In short, if you want to verify speed for yourself, you need to time your code, on your own device, with the Python or Pythons you plan to use, and in the here and now. That’s a lot of qualifiers, but benchmarking is an empirical task.

Timing Module: Take 1

Luckily, Python makes it easy to time code with custom tools—though perhaps deceptively so. For example, to get the total time taken to run multiple calls to a function with arbitrary positional arguments, Example 21-1’s function coded in a module file might suffice as a first cut.

Example 21-1. timer0.py
"Simplistic timing function"

import time
def timer(func, *args):                    # Any positional arguments (only)
    start = time.perf_counter()
    for i in range(100_000):               # Hardcoded reps, range() timed
        func(*args)
    return time.perf_counter() - start     # Total elapsed time in seconds

This function fetches time values from Python’s standard library time module, and subtracts the system start time from the stop time after running 100,000 calls to the passed-in function with the passed-in arguments.

Time comes from time.perf_counter, which is defined to be a portable clock with the best resolution to measure a short duration. The difference between two calls is generally used for performance measurement, but includes time for sleeps and is system-wide time. The alternative time.process_time is per-process CPU time, and may also be useful in some roles. See Python’s manuals for more details; these calls replace the former and less portable time.clock, which was deprecated and dropped since this book’s prior edition (breaking most examples here!).
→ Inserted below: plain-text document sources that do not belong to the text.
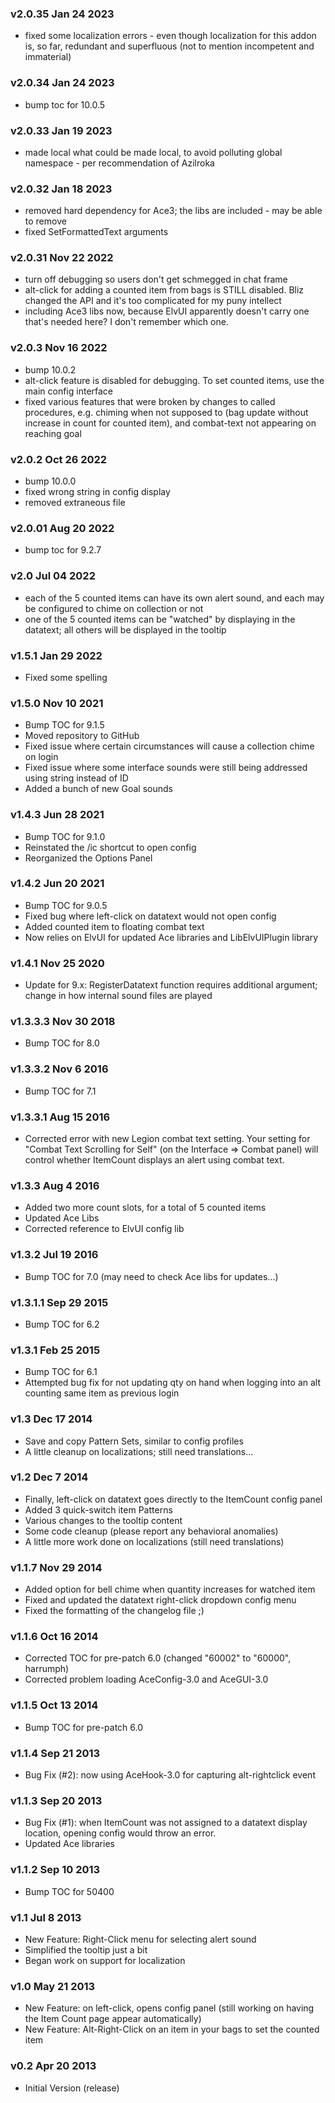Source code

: ### v2.0.35 Jan 24 2023
* fixed some localization errors - even though localization for this addon is, so far, redundant and superfluous (not to mention incompetent and immaterial)

### v2.0.34 Jan 24 2023

* bump toc for 10.0.5

### v2.0.33 Jan 19 2023
* made local what could be made local, to avoid polluting global namespace - per recommendation of Azilroka

### v2.0.32 Jan 18 2023
* removed hard dependency for Ace3; the libs are included - may be able to remove* fixed SetFormattedText arguments

### v2.0.31 Nov 22 2022
* turn off debugging so users don't get schmegged in chat frame* alt-click for adding a counted item from bags is STILL disabled. Bliz changed the API and it's too complicated for my puny intellect* including Ace3 libs now, because ElvUI apparently doesn't carry one that's needed here? I don't remember which one.

### v2.0.3 Nov 16 2022
* bump 10.0.2* alt-click feature is disabled for debugging. To set counted items,
use the main config interface* fixed various features that were broken by changes to called procedures, e.g. chiming when not supposed to (bag update without increase in count for counted item), and combat-text not appearing on reaching goal

### v2.0.2 Oct 26 2022
* bump 10.0.0* fixed wrong string in config display* removed extraneous file

### v2.0.01 Aug 20 2022
* bump toc for 9.2.7

### v2.0 Jul 04 2022
* each of the 5 counted items can have its own alert sound, and each may be configured to chime on collection or not* one of the 5 counted items can be "watched" by displaying in the datatext; all others will be displayed in the tooltip

### v1.5.1 Jan 29 2022
* Fixed some spelling

### v1.5.0 Nov 10 2021
* Bump TOC for 9.1.5* Moved repository to GitHub* Fixed issue where certain circumstances will cause a collection chime on login* Fixed issue where some interface sounds were still being addressed using string instead of ID* Added a bunch of new Goal sounds

### v1.4.3 Jun 28 2021
* Bump TOC for 9.1.0* Reinstated the /ic shortcut to open config* Reorganized the Options Panel

### v1.4.2 Jun 20 2021
* Bump TOC for 9.0.5* Fixed bug where left-click on datatext would not open config* Added counted item to floating combat text* Now relies on ElvUI for updated Ace libraries and LibElvUIPlugin library

### v1.4.1 Nov 25 2020
* Update for 9.x: RegisterDatatext function requires additional argument; change in how internal sound files are played

### v1.3.3.3 Nov 30 2018
* Bump TOC for 8.0

### v1.3.3.2 Nov 6 2016
* Bump TOC for 7.1

### v1.3.3.1 Aug 15 2016
* Corrected error with new Legion combat text setting. Your setting for "Combat Text Scrolling for Self" (on the Interface =&gt; Combat panel) will control whether ItemCount displays an alert using combat text.

### v1.3.3 Aug 4 2016
* Added two more count slots, for a total of 5 counted items* Updated Ace Libs* Corrected reference to ElvUI config lib

### v1.3.2 Jul 19 2016
* Bump TOC for 7.0 (may need to check Ace libs for updates...)

### v1.3.1.1 Sep 29 2015
* Bump TOC for 6.2

### v1.3.1 Feb 25 2015
* Bump TOC for 6.1* Attempted bug fix for not updating qty on hand when logging into an alt counting same item as previous login

### v1.3 Dec 17 2014
* Save and copy Pattern Sets, similar to config profiles* A little cleanup on localizations; still need translations...

### v1.2 Dec 7 2014
* Finally, left-click on datatext goes directly to the ItemCount config panel* Added 3 quick-switch item Patterns* Various changes to the tooltip content* Some code cleanup (please report any behavioral anomalies)* A little more work done on localizations (still need translations)

### v1.1.7 Nov 29 2014
* Added option for bell chime when quantity increases for watched item* Fixed and updated the datatext right-click dropdown config menu* Fixed the formatting of the changelog file ;)

### v1.1.6 Oct 16 2014
* Corrected TOC for pre-patch 6.0 (changed "60002" to "60000", harrumph)* Corrected problem loading AceConfig-3.0 and AceGUI-3.0

### v1.1.5 Oct 13 2014
* Bump TOC for pre-patch 6.0

### v1.1.4 Sep 21 2013
* Bug Fix (#2): now using AceHook-3.0 for capturing alt-rightclick event

### v1.1.3 Sep 20 2013
* Bug Fix (#1): when ItemCount was not assigned to a datatext display location, opening config would throw an error.* Updated Ace libraries

### v1.1.2 Sep 10 2013
* Bump TOC for 50400

### v1.1 Jul 8 2013
* New Feature: Right-Click menu for selecting alert sound* Simplified the tooltip just a bit* Began work on support for localization

### v1.0 May 21 2013
* New Feature: on left-click, opens config panel (still working on having the Item Count page appear automatically)* New Feature: Alt-Right-Click on an item in your bags to set the counted item

### v0.2 Apr 20 2013
* Initial Version (release)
Apart from its time calls, the code in Example 21-1 is straightforward and uses tools we’ve already met. When used on this book’s main development computer using macOS and CPython 3.12, its results are these in a REPL:

>>> from timer0 import timer
>>> timer(pow, 2, 1000)               # Time to call pow(2, 1000) 100k times
0.08591239107772708
>>> timer(str.upper, 'hack' * 100)    # Time to call 'hack...'.upper() 100k times
0.04990812297910452

Though functional and simple, the preceding timer is also fairly limited, and deliberately exhibits some classic mistakes in both function design and benchmarking. Among these, it:

  • Hardcodes the repetitions count at 100k

  • Charges the cost of range to the tested function’s time

  • Doesn’t support keyword arguments in the tested function

  • Doesn’t give callers a way to verify that the tested function actually worked

  • Only gives total time, which might fluctuate on some busy host machines

In other words, timing code is more complex than you might expect!

Timer Module: Take 2

To be more general and accurate, let’s rewrite the preceding section’s code to define still simple but more useful timer utility functions we can both use to see how iteration alternative options stack up now, and apply to other timing needs in the future. These functions, in Example 21-2, are coded in a module file again so they can be used in a variety of programs, and have docstrings giving some basic usage details that help and PyDoc can display; see Chapter 15 for tips on viewing the in-code documentation of this chapter’s timing modules.

Example 21-2. timer.py
"""
Homegrown timing tools for arbitrary function calls.
Times one call, total of N, best of N, and best of totals of N.
Pass any number of positional and keyword arguments for each func. 
"""

import time
timer = time.perf_counter                         # See also time.process_time()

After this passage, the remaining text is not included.